Alternatively: They guarded step >stride away from Valeros and go after another target. And unlike Seelah, Valeros has nothing specific to offer once the enemy's closed on an ally.

Quote:
Yeah... I'm not going to make the assumption that a bunch of monsters/NPCs I haven't seen don't have ranged attacks for no apparent reason. That doesn't make any sense to me.

There's no assumption here. Low level without ranged weapons include pretty much all animals, most vermin, and lots of magical beasts. It also includes your basic skeletons and zombies. Really, almost anything non-humanoid. In the playtest demos I've watched/listened to, there was in fact no real ranged weapons, with the exception of one scared NPC who wasn't even a real encounter.

Heck, one of the very few stat blocks we have seen is the higher level redcap who still doesn't have a ranged weapon.

Quote:
Er... Seelah, of the 4 previews so far has the second lowest HP. Kyra has 20 like Valeros. Kyra can protect allies, boost allies, has tools for the exploration part of the game (light, detect magic), much better healing and more of it, has higher skill bonuses and isn't saddled with skills she can't use, better perception and the potential for much better attacks just by swapping out some spells/cantrips, based on that +5 to spell rolls.
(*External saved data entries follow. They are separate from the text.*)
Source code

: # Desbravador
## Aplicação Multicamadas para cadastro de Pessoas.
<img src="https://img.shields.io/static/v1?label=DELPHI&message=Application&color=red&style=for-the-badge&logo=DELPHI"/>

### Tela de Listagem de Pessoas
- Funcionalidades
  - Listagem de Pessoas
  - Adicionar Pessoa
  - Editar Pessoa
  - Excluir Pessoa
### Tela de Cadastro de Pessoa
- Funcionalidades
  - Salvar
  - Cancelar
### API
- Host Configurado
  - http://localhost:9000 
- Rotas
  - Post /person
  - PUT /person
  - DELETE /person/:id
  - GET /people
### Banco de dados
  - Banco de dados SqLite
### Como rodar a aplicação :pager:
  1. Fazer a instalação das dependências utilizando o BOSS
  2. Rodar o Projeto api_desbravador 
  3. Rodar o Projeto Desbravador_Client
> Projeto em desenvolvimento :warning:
They don't even vaguely compare.

I'll give you I was overlooking the Toughness on Kyra. I've seen no indication that +5 to spell rolls applies to any sort of attack though, and even her own sheet contradicts that idea with Fire Ray.

But yeah, Seelah has worst magic than a 10th level caster. And?

Quote:
But mostly I was comparing her to 'what I would want an adventurer to be able to do.' Slightly bigger attack and damage bonuses and a circumstantial protective ability with a big escape clause and easy ways to avoid invoking it in the first place don't cut it.

Well you can always just not play Seelah. We have seen within this very thread that they are people in this very thread who preferred playing Seelah to her other 1st level counter parts.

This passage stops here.